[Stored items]
☆ ☆ ☆ ☆ ☆ ☆ ☆

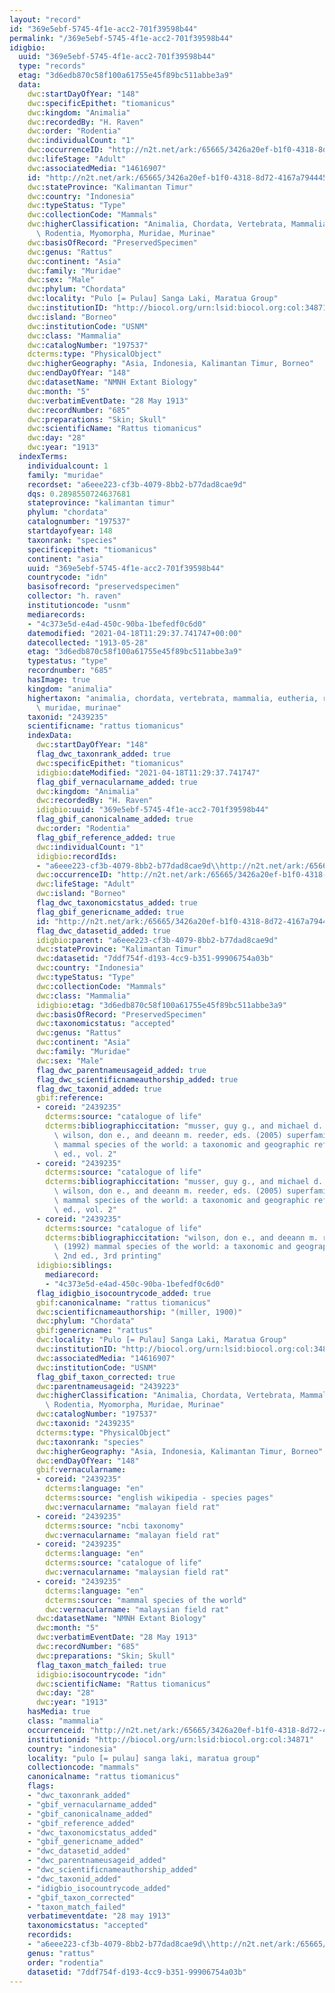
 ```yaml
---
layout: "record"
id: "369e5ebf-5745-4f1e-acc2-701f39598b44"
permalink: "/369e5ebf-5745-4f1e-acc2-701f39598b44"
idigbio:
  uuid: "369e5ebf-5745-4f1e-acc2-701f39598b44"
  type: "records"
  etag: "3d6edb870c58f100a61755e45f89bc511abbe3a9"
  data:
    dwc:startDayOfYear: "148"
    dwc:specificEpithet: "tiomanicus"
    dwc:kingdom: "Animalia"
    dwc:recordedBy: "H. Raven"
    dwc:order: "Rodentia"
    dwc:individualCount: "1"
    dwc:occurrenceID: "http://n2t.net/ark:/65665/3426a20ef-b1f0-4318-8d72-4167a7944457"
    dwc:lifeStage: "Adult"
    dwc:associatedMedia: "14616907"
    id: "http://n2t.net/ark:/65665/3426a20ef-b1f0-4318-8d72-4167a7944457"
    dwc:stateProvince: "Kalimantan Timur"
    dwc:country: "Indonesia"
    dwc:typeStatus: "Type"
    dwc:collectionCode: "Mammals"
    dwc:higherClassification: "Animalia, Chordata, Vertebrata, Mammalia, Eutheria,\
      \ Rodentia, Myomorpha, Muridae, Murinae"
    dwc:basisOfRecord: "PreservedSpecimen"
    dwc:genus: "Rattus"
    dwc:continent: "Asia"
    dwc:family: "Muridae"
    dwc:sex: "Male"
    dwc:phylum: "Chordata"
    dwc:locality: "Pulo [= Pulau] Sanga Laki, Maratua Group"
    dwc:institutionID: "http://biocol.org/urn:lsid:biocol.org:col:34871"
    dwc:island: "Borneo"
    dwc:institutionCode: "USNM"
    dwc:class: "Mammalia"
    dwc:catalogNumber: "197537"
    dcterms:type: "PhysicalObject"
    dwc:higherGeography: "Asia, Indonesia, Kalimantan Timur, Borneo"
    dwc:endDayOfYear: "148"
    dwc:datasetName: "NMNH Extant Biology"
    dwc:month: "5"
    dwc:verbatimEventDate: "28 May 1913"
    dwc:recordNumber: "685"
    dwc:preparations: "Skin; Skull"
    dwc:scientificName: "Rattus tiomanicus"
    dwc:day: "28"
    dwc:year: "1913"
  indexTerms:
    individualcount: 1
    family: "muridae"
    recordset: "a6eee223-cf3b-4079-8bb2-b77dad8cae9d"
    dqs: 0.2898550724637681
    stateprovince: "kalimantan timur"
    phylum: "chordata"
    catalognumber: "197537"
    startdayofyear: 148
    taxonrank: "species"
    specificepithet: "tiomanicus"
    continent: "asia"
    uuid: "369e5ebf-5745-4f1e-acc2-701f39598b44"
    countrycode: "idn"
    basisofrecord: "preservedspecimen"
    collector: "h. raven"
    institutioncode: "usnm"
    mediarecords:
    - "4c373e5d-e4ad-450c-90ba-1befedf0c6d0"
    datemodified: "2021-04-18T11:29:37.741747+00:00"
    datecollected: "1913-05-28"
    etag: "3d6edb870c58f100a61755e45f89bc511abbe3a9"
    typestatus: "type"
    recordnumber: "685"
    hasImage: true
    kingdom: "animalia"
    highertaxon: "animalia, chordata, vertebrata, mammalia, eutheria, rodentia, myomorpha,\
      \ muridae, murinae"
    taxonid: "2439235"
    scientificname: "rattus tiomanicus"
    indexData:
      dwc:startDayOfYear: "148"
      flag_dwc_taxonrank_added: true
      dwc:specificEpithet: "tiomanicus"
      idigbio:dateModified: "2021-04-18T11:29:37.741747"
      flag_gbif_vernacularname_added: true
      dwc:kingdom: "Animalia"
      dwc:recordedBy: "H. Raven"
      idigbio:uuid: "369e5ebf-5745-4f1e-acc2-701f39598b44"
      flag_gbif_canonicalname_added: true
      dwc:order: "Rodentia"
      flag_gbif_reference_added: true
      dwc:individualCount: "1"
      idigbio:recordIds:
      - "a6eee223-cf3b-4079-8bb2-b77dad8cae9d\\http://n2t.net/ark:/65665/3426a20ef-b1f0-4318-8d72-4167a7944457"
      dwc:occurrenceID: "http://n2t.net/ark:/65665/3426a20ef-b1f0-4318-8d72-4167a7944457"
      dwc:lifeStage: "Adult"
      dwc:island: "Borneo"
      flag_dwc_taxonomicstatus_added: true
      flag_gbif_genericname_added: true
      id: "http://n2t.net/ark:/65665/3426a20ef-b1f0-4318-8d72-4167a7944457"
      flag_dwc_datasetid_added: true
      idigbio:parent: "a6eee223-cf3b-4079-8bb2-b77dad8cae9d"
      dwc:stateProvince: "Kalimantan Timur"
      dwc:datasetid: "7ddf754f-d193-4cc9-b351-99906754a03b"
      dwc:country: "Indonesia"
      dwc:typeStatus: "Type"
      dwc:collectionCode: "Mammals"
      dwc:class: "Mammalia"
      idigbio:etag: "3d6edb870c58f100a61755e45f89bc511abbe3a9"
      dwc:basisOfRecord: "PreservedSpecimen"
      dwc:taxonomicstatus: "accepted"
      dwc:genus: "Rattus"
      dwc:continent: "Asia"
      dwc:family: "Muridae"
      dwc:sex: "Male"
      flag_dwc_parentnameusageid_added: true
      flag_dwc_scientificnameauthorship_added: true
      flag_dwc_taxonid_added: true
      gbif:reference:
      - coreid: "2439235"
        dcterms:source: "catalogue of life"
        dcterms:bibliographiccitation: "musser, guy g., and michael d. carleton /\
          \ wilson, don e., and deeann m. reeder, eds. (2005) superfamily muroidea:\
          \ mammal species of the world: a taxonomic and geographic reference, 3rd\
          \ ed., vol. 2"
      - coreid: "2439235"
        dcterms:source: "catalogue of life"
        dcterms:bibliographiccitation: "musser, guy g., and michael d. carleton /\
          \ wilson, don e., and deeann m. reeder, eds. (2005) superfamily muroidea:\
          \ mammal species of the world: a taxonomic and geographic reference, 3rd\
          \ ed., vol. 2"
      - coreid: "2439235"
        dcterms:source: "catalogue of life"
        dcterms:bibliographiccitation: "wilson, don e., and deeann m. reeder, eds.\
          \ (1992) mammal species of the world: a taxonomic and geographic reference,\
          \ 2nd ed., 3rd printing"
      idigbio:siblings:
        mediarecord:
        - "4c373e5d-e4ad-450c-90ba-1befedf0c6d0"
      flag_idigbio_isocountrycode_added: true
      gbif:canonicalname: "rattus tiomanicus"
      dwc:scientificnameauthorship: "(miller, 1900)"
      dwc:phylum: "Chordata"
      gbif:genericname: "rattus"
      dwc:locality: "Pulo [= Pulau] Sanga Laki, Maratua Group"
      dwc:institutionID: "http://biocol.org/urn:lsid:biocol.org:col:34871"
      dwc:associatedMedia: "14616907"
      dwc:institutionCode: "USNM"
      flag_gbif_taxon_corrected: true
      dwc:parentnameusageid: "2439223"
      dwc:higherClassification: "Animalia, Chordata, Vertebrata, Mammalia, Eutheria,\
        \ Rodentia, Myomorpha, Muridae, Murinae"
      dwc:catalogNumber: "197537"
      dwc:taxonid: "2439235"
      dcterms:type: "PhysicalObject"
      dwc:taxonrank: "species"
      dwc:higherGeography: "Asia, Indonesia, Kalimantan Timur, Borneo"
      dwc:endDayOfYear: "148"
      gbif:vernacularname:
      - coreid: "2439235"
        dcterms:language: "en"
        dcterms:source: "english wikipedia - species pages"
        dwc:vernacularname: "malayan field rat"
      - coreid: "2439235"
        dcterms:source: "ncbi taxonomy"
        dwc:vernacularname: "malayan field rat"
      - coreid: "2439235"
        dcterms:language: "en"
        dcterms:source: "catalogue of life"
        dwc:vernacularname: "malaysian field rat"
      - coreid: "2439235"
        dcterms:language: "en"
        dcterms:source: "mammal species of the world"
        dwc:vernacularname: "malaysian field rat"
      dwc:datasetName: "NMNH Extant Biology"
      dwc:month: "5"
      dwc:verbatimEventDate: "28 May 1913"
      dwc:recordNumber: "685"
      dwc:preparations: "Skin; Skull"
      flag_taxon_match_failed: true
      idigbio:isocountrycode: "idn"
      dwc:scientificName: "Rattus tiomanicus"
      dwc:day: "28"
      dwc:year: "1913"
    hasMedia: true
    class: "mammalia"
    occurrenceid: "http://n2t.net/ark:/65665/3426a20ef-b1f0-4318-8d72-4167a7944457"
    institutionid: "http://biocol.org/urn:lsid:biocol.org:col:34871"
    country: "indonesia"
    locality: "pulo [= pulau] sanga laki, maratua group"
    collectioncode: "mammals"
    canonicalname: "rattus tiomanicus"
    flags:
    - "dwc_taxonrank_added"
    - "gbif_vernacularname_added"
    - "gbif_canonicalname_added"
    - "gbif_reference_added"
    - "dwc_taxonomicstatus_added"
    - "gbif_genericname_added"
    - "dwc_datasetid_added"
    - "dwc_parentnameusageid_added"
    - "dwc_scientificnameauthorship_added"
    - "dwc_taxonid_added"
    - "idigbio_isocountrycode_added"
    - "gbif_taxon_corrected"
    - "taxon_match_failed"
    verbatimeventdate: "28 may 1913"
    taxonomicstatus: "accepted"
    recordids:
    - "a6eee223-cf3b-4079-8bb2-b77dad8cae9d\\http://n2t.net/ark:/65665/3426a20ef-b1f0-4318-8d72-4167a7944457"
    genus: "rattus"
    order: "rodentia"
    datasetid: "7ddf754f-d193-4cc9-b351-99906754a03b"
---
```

☆ ☆ ☆ ☆ ☆ ☆ ☆

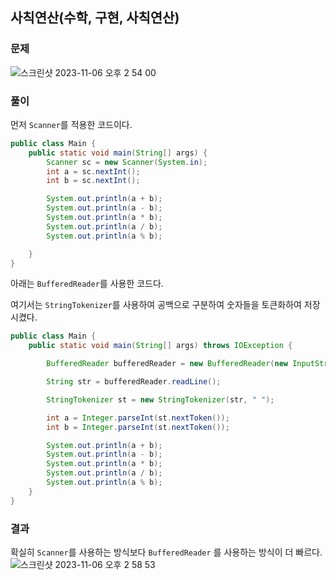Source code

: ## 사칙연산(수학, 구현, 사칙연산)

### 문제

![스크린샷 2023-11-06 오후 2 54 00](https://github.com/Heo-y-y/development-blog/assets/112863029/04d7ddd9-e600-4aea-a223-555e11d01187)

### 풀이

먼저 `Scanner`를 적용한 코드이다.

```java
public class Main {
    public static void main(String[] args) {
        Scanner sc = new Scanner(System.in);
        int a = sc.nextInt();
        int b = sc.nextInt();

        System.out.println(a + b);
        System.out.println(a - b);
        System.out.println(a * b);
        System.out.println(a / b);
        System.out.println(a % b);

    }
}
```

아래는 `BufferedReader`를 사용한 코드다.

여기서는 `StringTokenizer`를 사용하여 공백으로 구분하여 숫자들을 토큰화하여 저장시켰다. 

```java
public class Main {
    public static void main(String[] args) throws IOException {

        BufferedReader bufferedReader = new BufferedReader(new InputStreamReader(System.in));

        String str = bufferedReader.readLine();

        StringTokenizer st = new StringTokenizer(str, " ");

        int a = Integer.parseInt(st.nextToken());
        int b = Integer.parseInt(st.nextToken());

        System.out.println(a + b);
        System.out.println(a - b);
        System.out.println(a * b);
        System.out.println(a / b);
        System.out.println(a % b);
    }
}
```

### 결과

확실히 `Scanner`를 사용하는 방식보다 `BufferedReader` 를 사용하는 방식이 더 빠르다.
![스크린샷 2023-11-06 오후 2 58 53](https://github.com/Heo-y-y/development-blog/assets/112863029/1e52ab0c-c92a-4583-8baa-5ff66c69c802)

☆ ☆ ☆ ☆ ☆ ☆ ☆

— What is expected —
From the entries above, copy each line holding "higherClassification".

— Answer below —
    dwc:higherClassification: "Animalia, Chordata, Vertebrata, Mammalia, Eutheria,\
      dwc:higherClassification: "Animalia, Chordata, Vertebrata, Mammalia, Eutheria,\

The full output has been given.